ターン2 魔王ウィング

「単刀直入にお聞きします。貴方達は妖魔ですね?」

「妖魔ってなんですか……」

「魔王とその一派のことです」

「それはそうだが、私は祖国に逆らうつもりなどないよ」

「本当に?」

「当然じゃないか!!」


 それから、何か連絡が入り、慌ただしく話がされた。


「貴方のご主人様は地球侵略基地を築いていたようですが」

「他の魔王が月基地を築いていたのは知っているが、私は誓って無関係だ!」

「それにしても、魔王は何体いるのですか?」

「私の知っている限りだと、6人のはずだ」

「6人。根拠は?」

「私を魔王にした方がそう言っておられたからね。任命するだけして、消えてしまったが」

「なるほど……?」


 そして、政府の男は居住まいを正した。


「魔王ウィング。貴方に祖国から依頼があります。月基地の魔王がエイリアンと交戦状態に入りました。エイリアンは地球にも侵略をするご予定のようです。月基地に組し、これを退けていただきたい。報酬であり義務は、貴方の祖国への所属です」

「え、エイリアン!? しかし、私は単なるセールスマンだ。何か力になれるとは……」

「ならば地球侵略されますか?」

「それは駄目だ。とにかく、何が出来るか考えてみよう」

「僕も力になるよ、父さん!」

「テッド、たたかう!!」

「お前達は謹慎してなさい、息子達よ」


 まずは手札の確認だ。

 魔法書を調整して、魔石と合言葉があれば誰でもヒーリングが使えるようにする。 エアブレイドは権限も必要とした。そして、宙行蟲を国へと売り払う。
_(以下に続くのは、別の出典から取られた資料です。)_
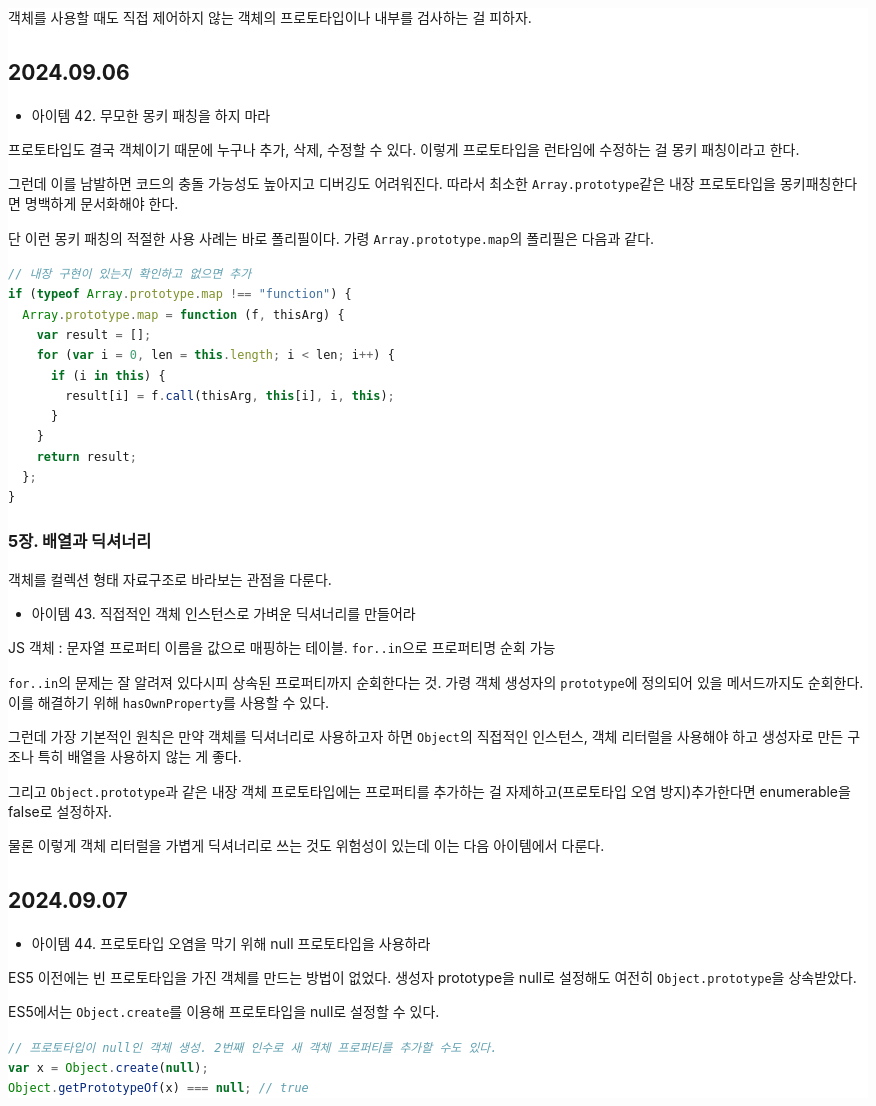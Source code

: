 객체를 사용할 때도 직접 제어하지 않는 객체의 프로토타입이나 내부를 검사하는 걸 피하자.

## 2024.09.06

- 아이템 42. 무모한 몽키 패칭을 하지 마라

프로토타입도 결국 객체이기 때문에 누구나 추가, 삭제, 수정할 수 있다. 이렇게 프로토타입을 런타임에 수정하는 걸 몽키 패칭이라고 한다.

그런데 이를 남발하면 코드의 충돌 가능성도 높아지고 디버깅도 어려워진다. 따라서 최소한 `Array.prototype`같은 내장 프로토타입을 몽키패칭한다면 명백하게 문서화해야 한다.

단 이런 몽키 패칭의 적절한 사용 사례는 바로 폴리필이다. 가령 `Array.prototype.map`의 폴리필은 다음과 같다.

```js
// 내장 구현이 있는지 확인하고 없으면 추가
if (typeof Array.prototype.map !== "function") {
  Array.prototype.map = function (f, thisArg) {
    var result = [];
    for (var i = 0, len = this.length; i < len; i++) {
      if (i in this) {
        result[i] = f.call(thisArg, this[i], i, this);
      }
    }
    return result;
  };
}
```

### 5장. 배열과 딕셔너리

객체를 컬렉션 형태 자료구조로 바라보는 관점을 다룬다.

- 아이템 43. 직접적인 객체 인스턴스로 가벼운 딕셔너리를 만들어라

JS 객체 : 문자열 프로퍼티 이름을 값으로 매핑하는 테이블. `for..in`으로 프로퍼티명 순회 가능

`for..in`의 문제는 잘 알려져 있다시피 상속된 프로퍼티까지 순회한다는 것. 가령 객체 생성자의 `prototype`에 정의되어 있을 메서드까지도 순회한다. 이를 해결하기 위해 `hasOwnProperty`를 사용할 수 있다.

그런데 가장 기본적인 원칙은 만약 객체를 딕셔너리로 사용하고자 하면 `Object`의 직접적인 인스턴스, 객체 리터럴을 사용해야 하고 생성자로 만든 구조나 특히 배열을 사용하지 않는 게 좋다.

그리고 `Object.prototype`과 같은 내장 객체 프로토타입에는 프로퍼티를 추가하는 걸 자제하고(프로토타입 오염 방지)추가한다면 enumerable을 false로 설정하자.

물론 이렇게 객체 리터럴을 가볍게 딕셔너리로 쓰는 것도 위험성이 있는데 이는 다음 아이템에서 다룬다.

## 2024.09.07

- 아이템 44. 프로토타입 오염을 막기 위해 null 프로토타입을 사용하라

ES5 이전에는 빈 프로토타입을 가진 객체를 만드는 방법이 없었다. 생성자 prototype을 null로 설정해도 여전히 `Object.prototype`을 상속받았다.

ES5에서는 `Object.create`를 이용해 프로토타입을 null로 설정할 수 있다.

```js
// 프로토타입이 null인 객체 생성. 2번째 인수로 새 객체 프로퍼티를 추가할 수도 있다.
var x = Object.create(null);
Object.getPrototypeOf(x) === null; // true
```
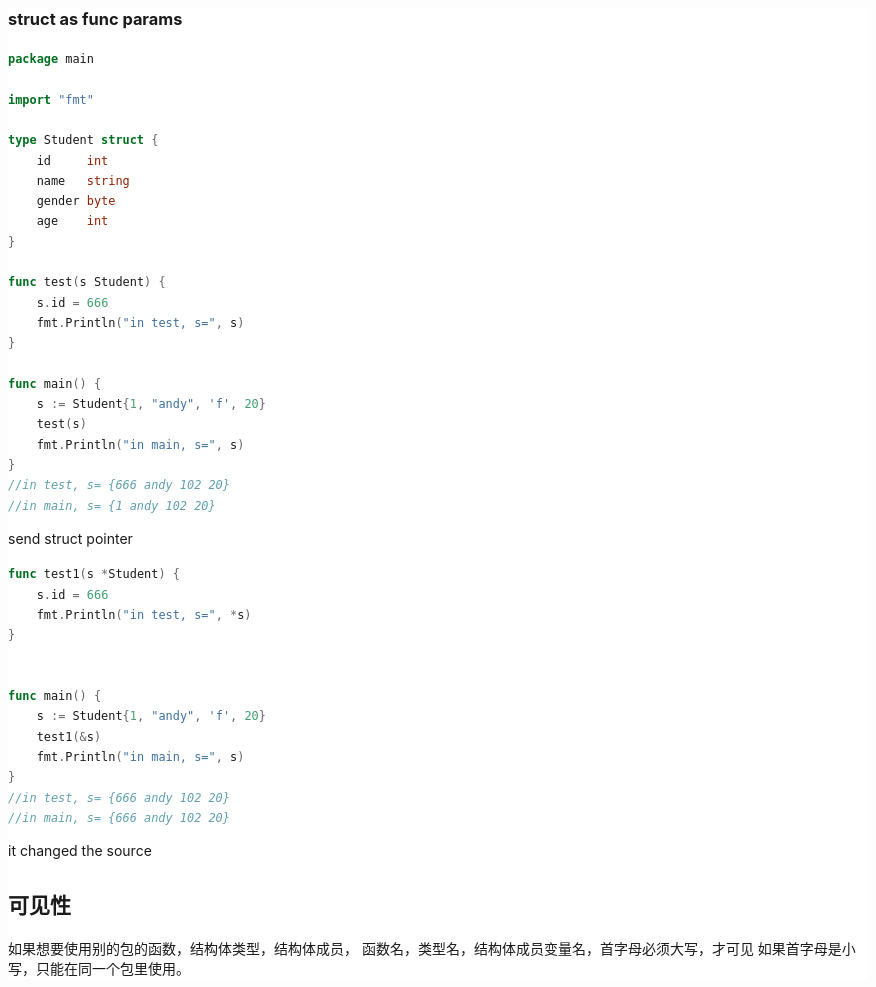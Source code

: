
 ```go
```
### struct as func params
```go
package main

import "fmt"

type Student struct {
	id     int
	name   string
	gender byte
	age    int
}

func test(s Student) {
	s.id = 666
	fmt.Println("in test, s=", s)
}

func main() {
	s := Student{1, "andy", 'f', 20}
	test(s)
	fmt.Println("in main, s=", s)
}
//in test, s= {666 andy 102 20}
//in main, s= {1 andy 102 20}
```
send struct pointer
```go
func test1(s *Student) {
	s.id = 666
	fmt.Println("in test, s=", *s)
}


func main() {
	s := Student{1, "andy", 'f', 20}
	test1(&s)
	fmt.Println("in main, s=", s)
}
//in test, s= {666 andy 102 20}
//in main, s= {666 andy 102 20}
```
it changed the source

## 可见性

如果想要使用别的包的函数，结构体类型，结构体成员，
函数名，类型名，结构体成员变量名，首字母必须大写，才可见
如果首字母是小写，只能在同一个包里使用。
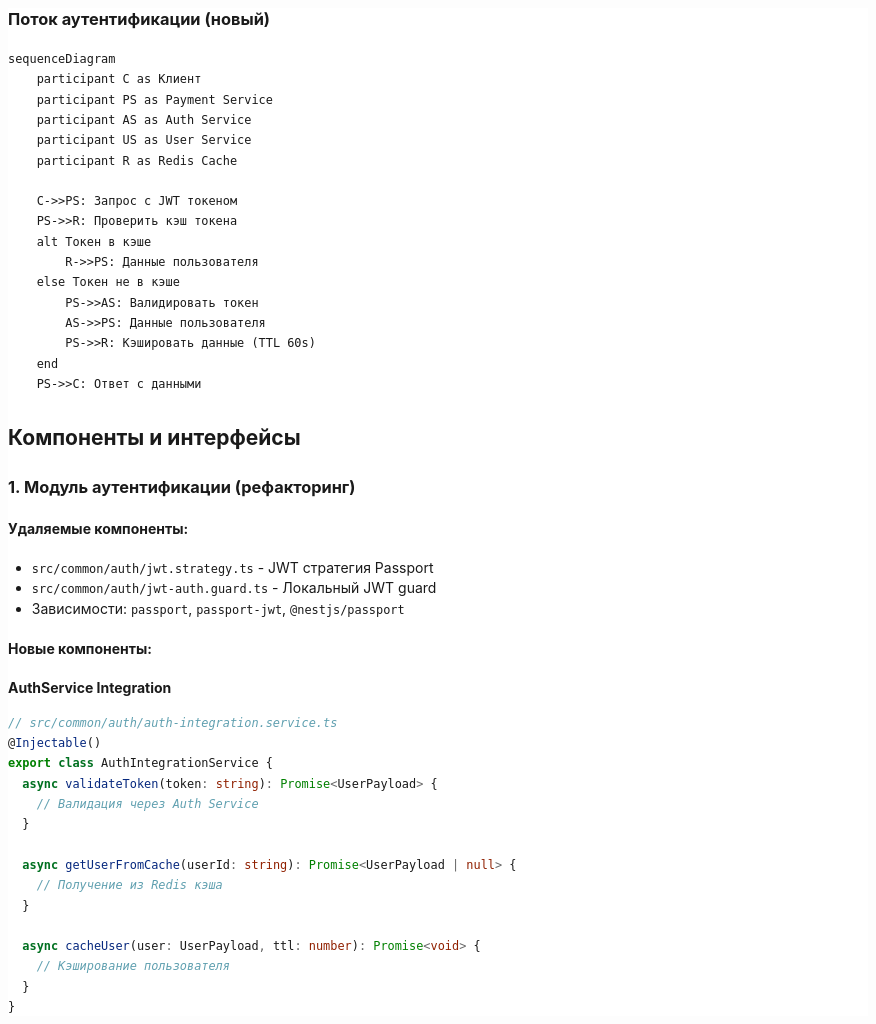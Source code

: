 ### Поток аутентификации (новый)
```mermaid
sequenceDiagram
    participant C as Клиент
    participant PS as Payment Service
    participant AS as Auth Service
    participant US as User Service
    participant R as Redis Cache
    
    C->>PS: Запрос с JWT токеном
    PS->>R: Проверить кэш токена
    alt Токен в кэше
        R->>PS: Данные пользователя
    else Токен не в кэше
        PS->>AS: Валидировать токен
        AS->>PS: Данные пользователя
        PS->>R: Кэшировать данные (TTL 60s)
    end
    PS->>C: Ответ с данными
```

## Компоненты и интерфейсы

### 1. Модуль аутентификации (рефакторинг)

#### Удаляемые компоненты:
- `src/common/auth/jwt.strategy.ts` - JWT стратегия Passport
- `src/common/auth/jwt-auth.guard.ts` - Локальный JWT guard
- Зависимости: `passport`, `passport-jwt`, `@nestjs/passport`

#### Новые компоненты:

**AuthService Integration**
```typescript
// src/common/auth/auth-integration.service.ts
@Injectable()
export class AuthIntegrationService {
  async validateToken(token: string): Promise<UserPayload> {
    // Валидация через Auth Service
  }
  
  async getUserFromCache(userId: string): Promise<UserPayload | null> {
    // Получение из Redis кэша
  }
  
  async cacheUser(user: UserPayload, ttl: number): Promise<void> {
    // Кэширование пользователя
  }
}
```
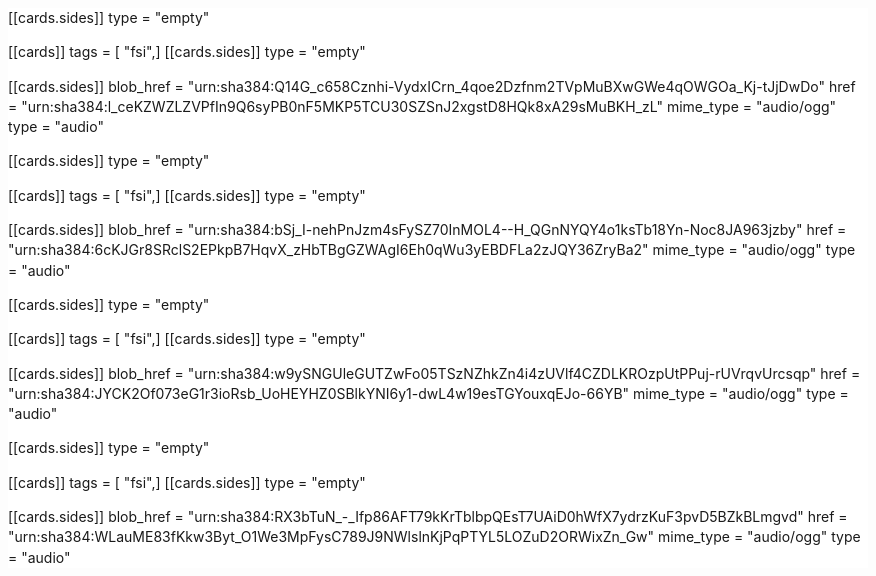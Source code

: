 [[cards.sides]]
type = "empty"


[[cards]]
tags = [ "fsi",]
[[cards.sides]]
type = "empty"

[[cards.sides]]
blob_href = "urn:sha384:Q14G_c658Cznhi-VydxICrn_4qoe2Dzfnm2TVpMuBXwGWe4qOWGOa_Kj-tJjDwDo"
href = "urn:sha384:l_ceKZWZLZVPfIn9Q6syPB0nF5MKP5TCU30SZSnJ2xgstD8HQk8xA29sMuBKH_zL"
mime_type = "audio/ogg"
type = "audio"

[[cards.sides]]
type = "empty"


[[cards]]
tags = [ "fsi",]
[[cards.sides]]
type = "empty"

[[cards.sides]]
blob_href = "urn:sha384:bSj_I-nehPnJzm4sFySZ70InMOL4--H_QGnNYQY4o1ksTb18Yn-Noc8JA963jzby"
href = "urn:sha384:6cKJGr8SRclS2EPkpB7HqvX_zHbTBgGZWAgI6Eh0qWu3yEBDFLa2zJQY36ZryBa2"
mime_type = "audio/ogg"
type = "audio"

[[cards.sides]]
type = "empty"


[[cards]]
tags = [ "fsi",]
[[cards.sides]]
type = "empty"

[[cards.sides]]
blob_href = "urn:sha384:w9ySNGUleGUTZwFo05TSzNZhkZn4i4zUVlf4CZDLKROzpUtPPuj-rUVrqvUrcsqp"
href = "urn:sha384:JYCK2Of073eG1r3ioRsb_UoHEYHZ0SBlkYNI6y1-dwL4w19esTGYouxqEJo-66YB"
mime_type = "audio/ogg"
type = "audio"

[[cards.sides]]
type = "empty"


[[cards]]
tags = [ "fsi",]
[[cards.sides]]
type = "empty"

[[cards.sides]]
blob_href = "urn:sha384:RX3bTuN_-_Ifp86AFT79kKrTblbpQEsT7UAiD0hWfX7ydrzKuF3pvD5BZkBLmgvd"
href = "urn:sha384:WLauME83fKkw3Byt_O1We3MpFysC789J9NWlslnKjPqPTYL5LOZuD2ORWixZn_Gw"
mime_type = "audio/ogg"
type = "audio"
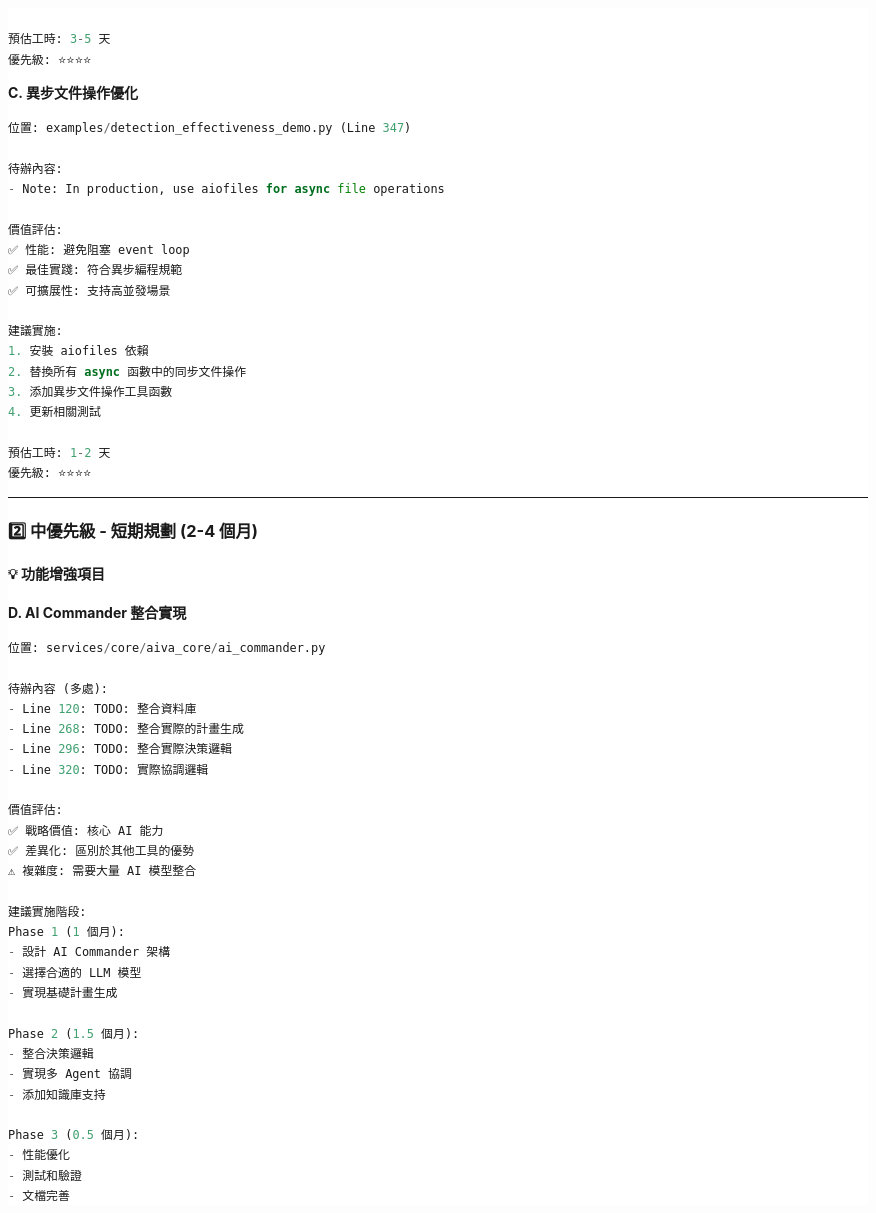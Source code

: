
 ```python

預估工時: 3-5 天
優先級: ⭐⭐⭐⭐
```

**C. 異步文件操作優化**
```python
位置: examples/detection_effectiveness_demo.py (Line 347)

待辦內容:
- Note: In production, use aiofiles for async file operations

價值評估:
✅ 性能: 避免阻塞 event loop
✅ 最佳實踐: 符合異步編程規範
✅ 可擴展性: 支持高並發場景

建議實施:
1. 安裝 aiofiles 依賴
2. 替換所有 async 函數中的同步文件操作
3. 添加異步文件操作工具函數
4. 更新相關測試

預估工時: 1-2 天
優先級: ⭐⭐⭐⭐
```

---

### 2️⃣ 中優先級 - 短期規劃 (2-4 個月)

#### 💡 功能增強項目

**D. AI Commander 整合實現**
```python
位置: services/core/aiva_core/ai_commander.py

待辦內容 (多處):
- Line 120: TODO: 整合資料庫
- Line 268: TODO: 整合實際的計畫生成
- Line 296: TODO: 整合實際決策邏輯
- Line 320: TODO: 實際協調邏輯

價值評估:
✅ 戰略價值: 核心 AI 能力
✅ 差異化: 區別於其他工具的優勢
⚠️ 複雜度: 需要大量 AI 模型整合

建議實施階段:
Phase 1 (1 個月):
- 設計 AI Commander 架構
- 選擇合適的 LLM 模型
- 實現基礎計畫生成

Phase 2 (1.5 個月):
- 整合決策邏輯
- 實現多 Agent 協調
- 添加知識庫支持

Phase 3 (0.5 個月):
- 性能優化
- 測試和驗證
- 文檔完善

```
 妖魔というのは一般から隠されていたが、今回、和国と対立してまで妖魔の存在を公表する事にしたらしい。

 ダンジョンを設置した領地も設置して、そこで宙行蟲の面倒を見ることになった。

 ここまで来たら、ショップに自社の商品を大量に追加して、自国通貨も使えるようにした。


 最大級の通販店に勝てる! 勝てるぞ!! フハハハハハハハハ!!


 もちろん、戦争を防ぐべく、魔王キエタも頑張っているらしい。


 私もダンジョンで戦闘訓練をしたのだが、正直鎧袖一触だった。

 私が闘うのが一番強いらしい。魔王キエタもそれなりに強いらしく、魔王だけの強さでいうなら輝星組に軍配が上がるのではと。


 まあ、それでもその分領地を強化されているのは明らかなので、甘く見る気はないのだが。

 

 ひとまず、エイリアン対策だけでも味方になってくれればいいのに。


 一つ心配なのが、和国の進化である。


 魔王キエタによると、魔力に触れた際の影響、汚染というべきか、進化というべきかはさておき、それは凄まじいものがあるらしい。

 領地の一つが魔力を凄まじい勢いでばら撒いているのだ。

 すぐに近隣で影響が出始めるだろうとのことだ。


 魔力を拒絶するか。受け入れるか。


 地球は、人類は、大きな帰路に立っているのだろう。


 なんにせよ、魔王ウィングに出来ることは一つだけ。商売を頑張る。それだけだ。